═════ Data for review

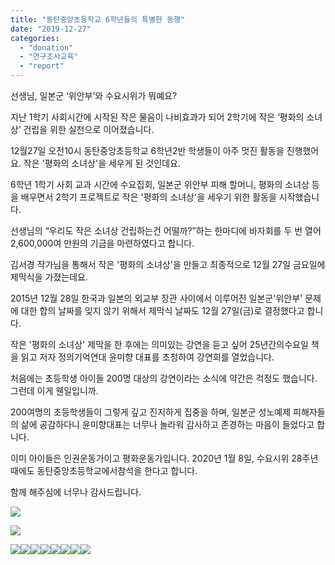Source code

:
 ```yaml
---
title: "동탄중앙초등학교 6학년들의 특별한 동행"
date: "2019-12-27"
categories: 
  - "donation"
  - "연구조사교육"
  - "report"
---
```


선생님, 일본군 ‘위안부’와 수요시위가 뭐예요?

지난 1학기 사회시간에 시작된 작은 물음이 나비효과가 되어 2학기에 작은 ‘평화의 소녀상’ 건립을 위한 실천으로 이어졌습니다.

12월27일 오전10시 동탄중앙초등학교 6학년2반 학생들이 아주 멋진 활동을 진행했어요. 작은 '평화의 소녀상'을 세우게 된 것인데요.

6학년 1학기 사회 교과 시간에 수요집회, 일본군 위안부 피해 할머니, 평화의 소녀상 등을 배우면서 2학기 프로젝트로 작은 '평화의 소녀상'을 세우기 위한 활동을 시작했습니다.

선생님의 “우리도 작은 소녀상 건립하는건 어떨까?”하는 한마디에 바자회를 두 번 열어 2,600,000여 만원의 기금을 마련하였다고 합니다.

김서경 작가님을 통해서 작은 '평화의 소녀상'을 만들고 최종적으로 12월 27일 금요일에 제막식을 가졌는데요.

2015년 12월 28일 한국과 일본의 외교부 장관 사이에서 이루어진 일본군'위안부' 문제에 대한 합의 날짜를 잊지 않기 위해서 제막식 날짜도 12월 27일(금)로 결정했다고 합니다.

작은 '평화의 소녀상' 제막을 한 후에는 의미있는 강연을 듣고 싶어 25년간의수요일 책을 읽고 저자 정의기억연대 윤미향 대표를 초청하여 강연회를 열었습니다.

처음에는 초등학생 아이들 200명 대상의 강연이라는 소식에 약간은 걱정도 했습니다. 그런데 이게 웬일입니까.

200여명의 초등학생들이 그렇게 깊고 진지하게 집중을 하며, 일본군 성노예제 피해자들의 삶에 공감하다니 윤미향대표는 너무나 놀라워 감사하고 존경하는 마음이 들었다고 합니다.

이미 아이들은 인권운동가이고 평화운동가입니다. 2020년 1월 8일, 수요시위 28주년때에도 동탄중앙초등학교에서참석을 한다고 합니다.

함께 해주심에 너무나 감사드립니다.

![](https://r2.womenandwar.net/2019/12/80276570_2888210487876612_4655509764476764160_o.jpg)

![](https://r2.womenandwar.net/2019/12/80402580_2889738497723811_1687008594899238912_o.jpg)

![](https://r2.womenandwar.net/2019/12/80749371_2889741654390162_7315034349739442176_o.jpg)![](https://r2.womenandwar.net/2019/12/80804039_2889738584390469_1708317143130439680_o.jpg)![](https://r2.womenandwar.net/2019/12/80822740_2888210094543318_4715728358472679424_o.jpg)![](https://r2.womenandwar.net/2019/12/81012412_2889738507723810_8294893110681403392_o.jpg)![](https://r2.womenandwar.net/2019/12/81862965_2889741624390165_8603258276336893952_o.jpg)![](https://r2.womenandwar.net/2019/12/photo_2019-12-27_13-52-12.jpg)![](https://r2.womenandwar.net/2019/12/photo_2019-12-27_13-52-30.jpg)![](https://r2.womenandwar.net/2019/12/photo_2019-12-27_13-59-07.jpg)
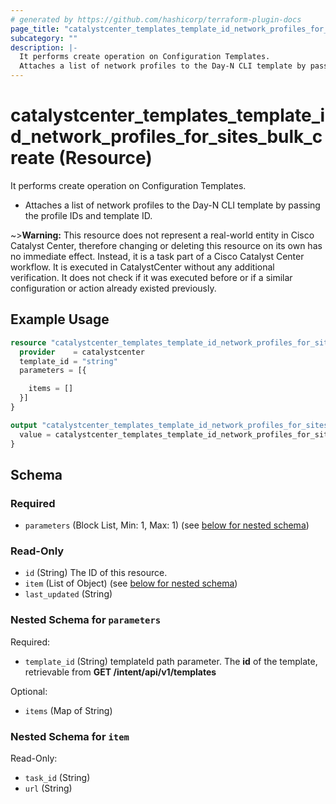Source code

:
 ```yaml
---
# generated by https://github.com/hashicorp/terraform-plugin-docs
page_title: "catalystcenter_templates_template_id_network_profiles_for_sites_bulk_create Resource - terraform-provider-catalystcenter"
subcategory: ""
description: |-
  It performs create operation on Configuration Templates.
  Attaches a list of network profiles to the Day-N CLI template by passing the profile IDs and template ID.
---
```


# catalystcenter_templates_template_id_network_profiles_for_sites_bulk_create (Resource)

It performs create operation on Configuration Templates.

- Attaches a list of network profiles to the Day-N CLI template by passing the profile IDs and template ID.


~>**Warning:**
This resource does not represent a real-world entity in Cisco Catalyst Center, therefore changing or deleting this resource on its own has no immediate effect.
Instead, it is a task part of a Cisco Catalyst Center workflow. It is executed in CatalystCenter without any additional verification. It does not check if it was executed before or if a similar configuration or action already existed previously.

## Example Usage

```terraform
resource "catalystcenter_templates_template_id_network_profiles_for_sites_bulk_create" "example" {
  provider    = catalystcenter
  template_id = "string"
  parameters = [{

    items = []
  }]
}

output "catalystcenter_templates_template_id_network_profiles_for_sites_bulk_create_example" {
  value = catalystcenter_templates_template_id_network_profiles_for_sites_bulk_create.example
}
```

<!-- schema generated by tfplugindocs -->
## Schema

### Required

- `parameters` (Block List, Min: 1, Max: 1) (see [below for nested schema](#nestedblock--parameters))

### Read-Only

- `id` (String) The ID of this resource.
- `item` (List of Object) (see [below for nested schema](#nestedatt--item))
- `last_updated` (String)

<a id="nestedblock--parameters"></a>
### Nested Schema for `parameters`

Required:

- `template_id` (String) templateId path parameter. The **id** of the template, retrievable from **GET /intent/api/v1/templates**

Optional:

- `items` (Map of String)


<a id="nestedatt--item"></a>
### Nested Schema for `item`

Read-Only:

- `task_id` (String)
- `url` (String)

══════════

◆ **Task description**
Give again, please, precisely the lines that begin the records and run through the line with "김서경 작가님을 통해서" in it, keeping both end lines and dropping any pictures.

◆ **Your solution**
Source code

:
 ```yaml
---
title: "동탄중앙초등학교 6학년들의 특별한 동행"
date: "2019-12-27"
categories: 
  - "donation"
  - "연구조사교육"
  - "report"
---
```


선생님, 일본군 ‘위안부’와 수요시위가 뭐예요?

지난 1학기 사회시간에 시작된 작은 물음이 나비효과가 되어 2학기에 작은 ‘평화의 소녀상’ 건립을 위한 실천으로 이어졌습니다.

12월27일 오전10시 동탄중앙초등학교 6학년2반 학생들이 아주 멋진 활동을 진행했어요. 작은 '평화의 소녀상'을 세우게 된 것인데요.

6학년 1학기 사회 교과 시간에 수요집회, 일본군 위안부 피해 할머니, 평화의 소녀상 등을 배우면서 2학기 프로젝트로 작은 '평화의 소녀상'을 세우기 위한 활동을 시작했습니다.

선생님의 “우리도 작은 소녀상 건립하는건 어떨까?”하는 한마디에 바자회를 두 번 열어 2,600,000여 만원의 기금을 마련하였다고 합니다.

김서경 작가님을 통해서 작은 '평화의 소녀상'을 만들고 최종적으로 12월 27일 금요일에 제막식을 가졌는데요.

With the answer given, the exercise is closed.